Some reviews about this book: “This text provides a gentle introduction of this theory covering all three aspects: automata, complexity, and computability. This book does not include the long and tedious mathematical proofs of its assertions that might be found in the similar text.”

Author: Michael Sipser

Link to buy: https://www.amazon.com/-/es/Michael-Sipser/dp/053494728X/ref=sr_1_2?

Wan Fokkink is a Full Professor of Model-Based System Engineering at the University of Amsterdam. Supervisory control synthesis, distributed algorithms, safety-critical software, protocol verification, and process algebra are among his expertise. Wan's research focuses on the analysis and design of distributed systems in general, which includes everything from automatically synthesizing control software to formal verification of communication protocols and executable biological system models.

Manipulation of so-called labeled transition systems using automated and semi-automatic methods has become a significant tool for finding weaknesses in software and hardware systems. Process algebra was created to express such labeled transition systems algebraically, allowing for more manipulation options using equational logic and term rewriting.

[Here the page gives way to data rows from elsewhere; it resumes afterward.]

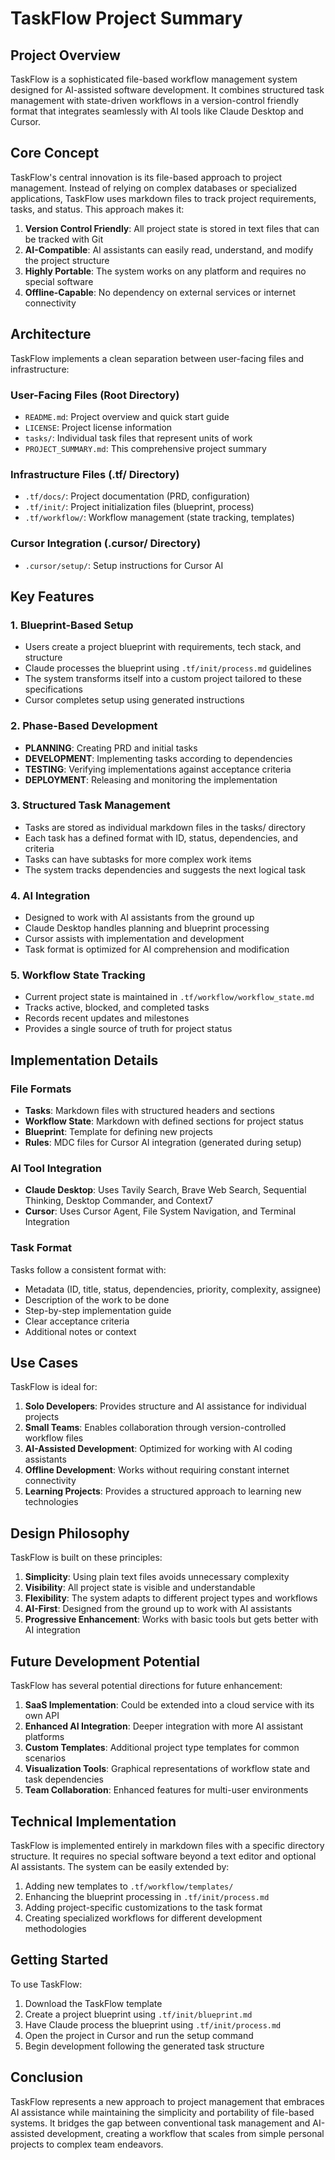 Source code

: # TaskFlow Project Summary

## Project Overview

TaskFlow is a sophisticated file-based workflow management system designed for AI-assisted software development. It combines structured task management with state-driven workflows in a version-control friendly format that integrates seamlessly with AI tools like Claude Desktop and Cursor.

## Core Concept

TaskFlow's central innovation is its file-based approach to project management. Instead of relying on complex databases or specialized applications, TaskFlow uses markdown files to track project requirements, tasks, and status. This approach makes it:

1. **Version Control Friendly**: All project state is stored in text files that can be tracked with Git
2. **AI-Compatible**: AI assistants can easily read, understand, and modify the project structure
3. **Highly Portable**: The system works on any platform and requires no special software
4. **Offline-Capable**: No dependency on external services or internet connectivity

## Architecture

TaskFlow implements a clean separation between user-facing files and infrastructure:

### User-Facing Files (Root Directory)
- `README.md`: Project overview and quick start guide
- `LICENSE`: Project license information
- `tasks/`: Individual task files that represent units of work
- `PROJECT_SUMMARY.md`: This comprehensive project summary

### Infrastructure Files (.tf/ Directory)
- `.tf/docs/`: Project documentation (PRD, configuration)
- `.tf/init/`: Project initialization files (blueprint, process)
- `.tf/workflow/`: Workflow management (state tracking, templates)

### Cursor Integration (.cursor/ Directory)
- `.cursor/setup/`: Setup instructions for Cursor AI

## Key Features

### 1. Blueprint-Based Setup
- Users create a project blueprint with requirements, tech stack, and structure
- Claude processes the blueprint using `.tf/init/process.md` guidelines
- The system transforms itself into a custom project tailored to these specifications
- Cursor completes setup using generated instructions

### 2. Phase-Based Development
- **PLANNING**: Creating PRD and initial tasks
- **DEVELOPMENT**: Implementing tasks according to dependencies
- **TESTING**: Verifying implementations against acceptance criteria
- **DEPLOYMENT**: Releasing and monitoring the implementation

### 3. Structured Task Management
- Tasks are stored as individual markdown files in the tasks/ directory
- Each task has a defined format with ID, status, dependencies, and criteria
- Tasks can have subtasks for more complex work items
- The system tracks dependencies and suggests the next logical task

### 4. AI Integration
- Designed to work with AI assistants from the ground up
- Claude Desktop handles planning and blueprint processing
- Cursor assists with implementation and development
- Task format is optimized for AI comprehension and modification

### 5. Workflow State Tracking
- Current project state is maintained in `.tf/workflow/workflow_state.md`
- Tracks active, blocked, and completed tasks
- Records recent updates and milestones
- Provides a single source of truth for project status

## Implementation Details

### File Formats
- **Tasks**: Markdown files with structured headers and sections
- **Workflow State**: Markdown with defined sections for project status
- **Blueprint**: Template for defining new projects
- **Rules**: MDC files for Cursor AI integration (generated during setup)

### AI Tool Integration
- **Claude Desktop**: Uses Tavily Search, Brave Web Search, Sequential Thinking, Desktop Commander, and Context7
- **Cursor**: Uses Cursor Agent, File System Navigation, and Terminal Integration

### Task Format
Tasks follow a consistent format with:
- Metadata (ID, title, status, dependencies, priority, complexity, assignee)
- Description of the work to be done
- Step-by-step implementation guide
- Clear acceptance criteria
- Additional notes or context

## Use Cases

TaskFlow is ideal for:

1. **Solo Developers**: Provides structure and AI assistance for individual projects
2. **Small Teams**: Enables collaboration through version-controlled workflow files
3. **AI-Assisted Development**: Optimized for working with AI coding assistants
4. **Offline Development**: Works without requiring constant internet connectivity
5. **Learning Projects**: Provides a structured approach to learning new technologies

## Design Philosophy

TaskFlow is built on these principles:

1. **Simplicity**: Using plain text files avoids unnecessary complexity
2. **Visibility**: All project state is visible and understandable
3. **Flexibility**: The system adapts to different project types and workflows
4. **AI-First**: Designed from the ground up to work with AI assistants
5. **Progressive Enhancement**: Works with basic tools but gets better with AI integration

## Future Development Potential

TaskFlow has several potential directions for future enhancement:

1. **SaaS Implementation**: Could be extended into a cloud service with its own API
2. **Enhanced AI Integration**: Deeper integration with more AI assistant platforms
3. **Custom Templates**: Additional project type templates for common scenarios
4. **Visualization Tools**: Graphical representations of workflow state and task dependencies
5. **Team Collaboration**: Enhanced features for multi-user environments

## Technical Implementation

TaskFlow is implemented entirely in markdown files with a specific directory structure. It requires no special software beyond a text editor and optional AI assistants. The system can be easily extended by:

1. Adding new templates to `.tf/workflow/templates/`
2. Enhancing the blueprint processing in `.tf/init/process.md`
3. Adding project-specific customizations to the task format
4. Creating specialized workflows for different development methodologies

## Getting Started

To use TaskFlow:

1. Download the TaskFlow template
2. Create a project blueprint using `.tf/init/blueprint.md`
3. Have Claude process the blueprint using `.tf/init/process.md`
4. Open the project in Cursor and run the setup command
5. Begin development following the generated task structure

## Conclusion

TaskFlow represents a new approach to project management that embraces AI assistance while maintaining the simplicity and portability of file-based systems. It bridges the gap between conventional task management and AI-assisted development, creating a workflow that scales from simple personal projects to complex team endeavors.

Over the last two decades, the theory of process algebra has advanced fast, and verification tools based on process algebra have been developed, frequently in conjunction with approaches related to model checking. Introduction to Process Algebra (Texts in Theoretical Computer Science. An EATCS Series) provides a thorough overview of the fundamentals of process algebra and its applications.

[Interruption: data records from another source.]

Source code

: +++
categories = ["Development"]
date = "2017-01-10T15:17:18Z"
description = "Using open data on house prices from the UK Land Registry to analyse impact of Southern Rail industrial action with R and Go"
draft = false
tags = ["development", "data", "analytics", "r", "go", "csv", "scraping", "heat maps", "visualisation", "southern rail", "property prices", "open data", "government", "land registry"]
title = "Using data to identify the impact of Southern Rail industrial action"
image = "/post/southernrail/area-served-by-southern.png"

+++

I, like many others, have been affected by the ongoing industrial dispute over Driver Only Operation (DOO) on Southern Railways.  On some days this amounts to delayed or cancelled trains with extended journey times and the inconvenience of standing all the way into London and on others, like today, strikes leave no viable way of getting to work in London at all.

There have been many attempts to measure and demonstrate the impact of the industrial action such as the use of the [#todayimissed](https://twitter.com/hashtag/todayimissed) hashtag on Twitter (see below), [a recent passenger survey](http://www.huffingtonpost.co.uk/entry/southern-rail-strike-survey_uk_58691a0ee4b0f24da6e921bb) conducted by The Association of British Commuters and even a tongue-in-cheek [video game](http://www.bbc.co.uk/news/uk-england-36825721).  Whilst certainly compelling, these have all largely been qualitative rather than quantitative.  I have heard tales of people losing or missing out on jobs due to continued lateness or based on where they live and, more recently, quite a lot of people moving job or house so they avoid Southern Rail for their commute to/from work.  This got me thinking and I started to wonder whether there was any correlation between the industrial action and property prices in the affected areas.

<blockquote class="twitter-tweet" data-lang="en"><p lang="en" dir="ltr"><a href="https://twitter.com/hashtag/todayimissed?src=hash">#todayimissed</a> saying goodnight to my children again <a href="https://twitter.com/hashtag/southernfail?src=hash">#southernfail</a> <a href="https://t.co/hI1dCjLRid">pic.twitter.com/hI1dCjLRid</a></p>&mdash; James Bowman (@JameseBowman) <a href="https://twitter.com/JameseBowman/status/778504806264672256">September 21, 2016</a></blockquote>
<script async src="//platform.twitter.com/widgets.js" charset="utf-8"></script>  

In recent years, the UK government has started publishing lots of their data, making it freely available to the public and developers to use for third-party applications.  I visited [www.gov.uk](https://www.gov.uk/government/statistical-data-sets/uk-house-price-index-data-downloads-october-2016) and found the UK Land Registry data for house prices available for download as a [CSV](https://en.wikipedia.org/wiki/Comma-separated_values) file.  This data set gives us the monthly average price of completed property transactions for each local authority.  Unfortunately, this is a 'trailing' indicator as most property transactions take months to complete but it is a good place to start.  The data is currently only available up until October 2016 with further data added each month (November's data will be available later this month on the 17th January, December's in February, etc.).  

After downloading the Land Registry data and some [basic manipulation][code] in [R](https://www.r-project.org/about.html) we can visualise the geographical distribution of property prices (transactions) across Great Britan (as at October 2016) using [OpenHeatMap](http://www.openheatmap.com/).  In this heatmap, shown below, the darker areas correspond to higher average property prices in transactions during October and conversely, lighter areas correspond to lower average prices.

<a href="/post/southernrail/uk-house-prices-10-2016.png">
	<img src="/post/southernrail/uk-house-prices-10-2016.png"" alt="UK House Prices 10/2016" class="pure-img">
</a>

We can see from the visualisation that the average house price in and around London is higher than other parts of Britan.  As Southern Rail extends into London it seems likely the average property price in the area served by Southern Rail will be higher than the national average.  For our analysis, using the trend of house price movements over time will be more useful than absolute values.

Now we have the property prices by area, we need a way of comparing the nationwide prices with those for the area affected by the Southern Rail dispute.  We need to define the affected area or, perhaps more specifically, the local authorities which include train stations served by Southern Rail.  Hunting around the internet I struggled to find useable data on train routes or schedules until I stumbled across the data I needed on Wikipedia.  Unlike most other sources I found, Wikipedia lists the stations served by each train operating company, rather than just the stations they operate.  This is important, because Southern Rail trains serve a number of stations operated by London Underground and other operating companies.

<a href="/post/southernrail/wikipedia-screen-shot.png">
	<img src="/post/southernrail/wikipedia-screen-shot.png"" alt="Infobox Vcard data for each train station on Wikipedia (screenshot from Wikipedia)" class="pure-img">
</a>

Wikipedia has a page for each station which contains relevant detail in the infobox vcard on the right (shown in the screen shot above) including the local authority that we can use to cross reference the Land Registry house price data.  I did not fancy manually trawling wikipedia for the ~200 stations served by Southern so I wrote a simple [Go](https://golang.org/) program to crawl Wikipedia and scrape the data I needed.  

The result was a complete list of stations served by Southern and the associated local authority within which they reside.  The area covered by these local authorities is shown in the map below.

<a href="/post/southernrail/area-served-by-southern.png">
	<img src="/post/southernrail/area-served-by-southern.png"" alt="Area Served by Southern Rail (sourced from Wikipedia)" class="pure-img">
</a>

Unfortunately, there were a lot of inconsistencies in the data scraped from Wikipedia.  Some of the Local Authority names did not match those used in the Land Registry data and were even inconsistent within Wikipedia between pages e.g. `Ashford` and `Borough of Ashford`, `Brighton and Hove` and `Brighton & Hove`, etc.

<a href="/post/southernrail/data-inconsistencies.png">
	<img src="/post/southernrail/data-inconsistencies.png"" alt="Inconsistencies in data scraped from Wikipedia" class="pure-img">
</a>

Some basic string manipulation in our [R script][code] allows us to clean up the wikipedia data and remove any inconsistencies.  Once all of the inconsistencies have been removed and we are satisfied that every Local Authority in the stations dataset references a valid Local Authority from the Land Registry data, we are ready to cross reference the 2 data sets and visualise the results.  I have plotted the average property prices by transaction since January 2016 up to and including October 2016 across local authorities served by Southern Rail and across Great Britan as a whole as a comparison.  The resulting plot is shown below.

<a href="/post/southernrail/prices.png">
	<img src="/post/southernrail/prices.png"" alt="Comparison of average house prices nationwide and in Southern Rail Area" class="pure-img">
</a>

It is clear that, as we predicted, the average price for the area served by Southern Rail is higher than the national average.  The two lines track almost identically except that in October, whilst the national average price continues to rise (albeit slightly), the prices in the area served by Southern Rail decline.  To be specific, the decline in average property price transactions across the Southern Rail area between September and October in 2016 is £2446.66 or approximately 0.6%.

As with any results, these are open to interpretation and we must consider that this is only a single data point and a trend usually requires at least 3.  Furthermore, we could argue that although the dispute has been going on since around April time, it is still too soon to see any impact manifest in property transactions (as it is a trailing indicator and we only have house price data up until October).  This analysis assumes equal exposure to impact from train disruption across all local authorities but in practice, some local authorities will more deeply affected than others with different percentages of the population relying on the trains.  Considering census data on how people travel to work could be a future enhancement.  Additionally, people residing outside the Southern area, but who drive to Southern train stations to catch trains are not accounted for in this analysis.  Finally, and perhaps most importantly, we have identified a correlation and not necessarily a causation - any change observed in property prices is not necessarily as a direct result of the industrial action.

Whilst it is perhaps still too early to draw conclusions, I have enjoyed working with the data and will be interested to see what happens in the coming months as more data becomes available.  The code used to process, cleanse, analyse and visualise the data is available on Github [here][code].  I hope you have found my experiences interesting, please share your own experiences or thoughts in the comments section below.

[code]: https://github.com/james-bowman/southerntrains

Some reviews about this book: “This is a delightful new presentation of Process Algebra, which was much needed since the classic text by Baeten and Weijland is getting outdated. In comparison, I find Fokkink's text easier to digest, more precise, and goes significantly further. Indeed, it should be for a theory that has evolved rapidly in the last decade.”

Author: Wan Fokkink

Link to buy: https://www.amazon.com/-/es/Wan-Fokkink-ebook/dp/B001CXAHP2/ref=sr_1_1?

"A Programming Approach to Computability" was written by A.J. Kfoury, Robert N. Moll, and Michael A. Arbib. They base their approach to computability on the language of while-programs, a slimmed-down version of PASCAL, and save examination of classic models like Turing machines, string-rewriting systems, and p. -recursive functions for the last chapter, which is dedicated to correcting the theory.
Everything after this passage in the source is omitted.